Predicted hairpin secondary structure of introners and their putative splicing mechanism. a Schematic representation of the splicing mechanism displaying the set of spliceosome proteins identified by sequence homology in the A25 and A120 proteomes. A missing U1 protein in both genomes is indicated by a gray area containing a question mark. * corresponds to U5 identified in A120 only. b A schematic structure of an introner containing direct repeat (DR) and inverted repeat (IR) motifs in the Amoebophrya genome (DNA). c Predicted secondary structure (RNA) of an introner defined by RNAfold

Non-canonical introns (NCIs) contain a subset of introner elements (IEs)

A closer inspection revealed that about 11% (A25) and 30% (A120) of NCIs contained 8–20 nt inverted repeat (IR) motifs, forming a complementary sequence between the 5′- and the 3′-end of the same intron, and direct repeat (DR) motifs of 3–5 nt in length overlapping the exon/intron boundaries (Fig. 4b, Figs. S19-S23). We defined these repeated NCIs containing IR regions (Fig. S24) as introner elements (IEs). IR motifs can produce hairpin structures (Fig. 4b, c), allowing the joining of exon boundaries (Fig. 4b). We observed a similar organization of DR and IR motifs in 1% (A25) and 15% (A120) of canonical introns. The DRs varied in length, composition, and position: the most abundant DRs in A25 were overlapping the 5′-end and were one nucleotide downstream of the 3′-end of the IR motifs; in A120, the most abundant DRs consisted of four nucleotides upstream of the 5′-end and within two nucleotides downstream of the 3′-end of the IR motifs (Figs. S19-S23). Using hidden Markov model (HMM)-based profiles obtained from an initial set of IR motifs, we detected 2039 (20% of NCIs) and 29,850 (68% of NCIs) repeated introns representing 8 and 17% of the A25 and A120 genome assemblies, respectively. Based on IR and overall sequence similarity values, we grouped all IEs into strain-specific families (252 and 1954 families in the A25 and A120 genomes, respectively, Table S7). In A25, IR family motifs started with the conserved TTA triplet motif followed by two purines (A or G) and ended with a conserved G (Fig. S25). IR family motifs in A120 started with the TAT triplet, followed by seven less-conserved nucleotides, and ending with a minimum stretch of three conserved As (Fig. S25). We found no relationship between the remaining IR and DR-containing NCIs (28,467 and 24,976 in A25 and A120, respectively) that we classified as singletons IEs. Interestingly, we identified several identical pairs of IEs in each Amoebophrya genome (64 in A25; 97 in A120).

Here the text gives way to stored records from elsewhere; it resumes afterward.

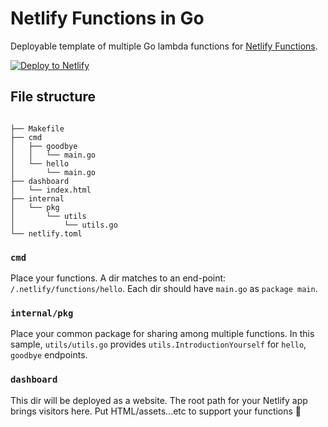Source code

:# Netlify Functions in Go

Deployable template of multiple Go lambda functions for [Netlify Functions](https://www.netlify.com/products/functions/).

[![Deploy to Netlify](https://www.netlify.com/img/deploy/button.svg)](https://app.netlify.com/start/deploy?repository=https://github.com/hmsk/netlify-functions-in-go)

## File structure

```

├── Makefile
├── cmd
│   ├── goodbye
│   │   └── main.go
│   └── hello
│       └── main.go
├── dashboard
│   └── index.html
├── internal
│   └── pkg
│       └── utils
│           └── utils.go
└── netlify.toml
```

### `cmd`

Place your functions. A dir matches to an end-point: `/.netlify/functions/hello`.
Each dir should have `main.go` as `package main`.

### `internal/pkg`

Place your common package for sharing among multiple functions.
In this sample, `utils/utils.go` provides `utils.IntroductionYourself` for `hello`, `goodbye` endpoints.

### `dashboard`

This dir will be deployed as a website. The root path for your Netlify app brings visitors here.
Put HTML/assets...etc to support your functions 💪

Intron dynamics in Amoebophrya

We distinguished three types of genes based upon their introns: (1) genes having canonical introns only, (2) genes having NCIs only, and (3) genes having both intron types (called heterogeneous genes hereafter). Even though NCI features differed in the two Amoebophrya strains, the distribution of these three gene types within each strain was similar (Fig. S26). We also found the same proportion of heterogeneous genes and NCI-only genes in both Amoebophrya genomes (Fig. S26), suggesting a similar spreading mechanism of NCIs in A25 and A120. Moreover, the proportion of NCI-only genes with a functional annotation was similar to that for all genes (37 and 44% in A25 and A120). This value exceeded 65% for genes having canonical introns only and was similar to what is generally observed in public sequence databases (KEGG and InterPro) for heterogeneous genes. Interestingly, we found a significantly smaller proportion of IEs in genes involved in core and essential translation and ribosomal functions compared to other functional categories (Fig. S27). These observations strongly suggest a lower sequence similarity between genes having a large proportion of NCIs and known genes stored in public databases. This highlights a possible link between the presence of NCIs in genes and the evolution of their gene sequences.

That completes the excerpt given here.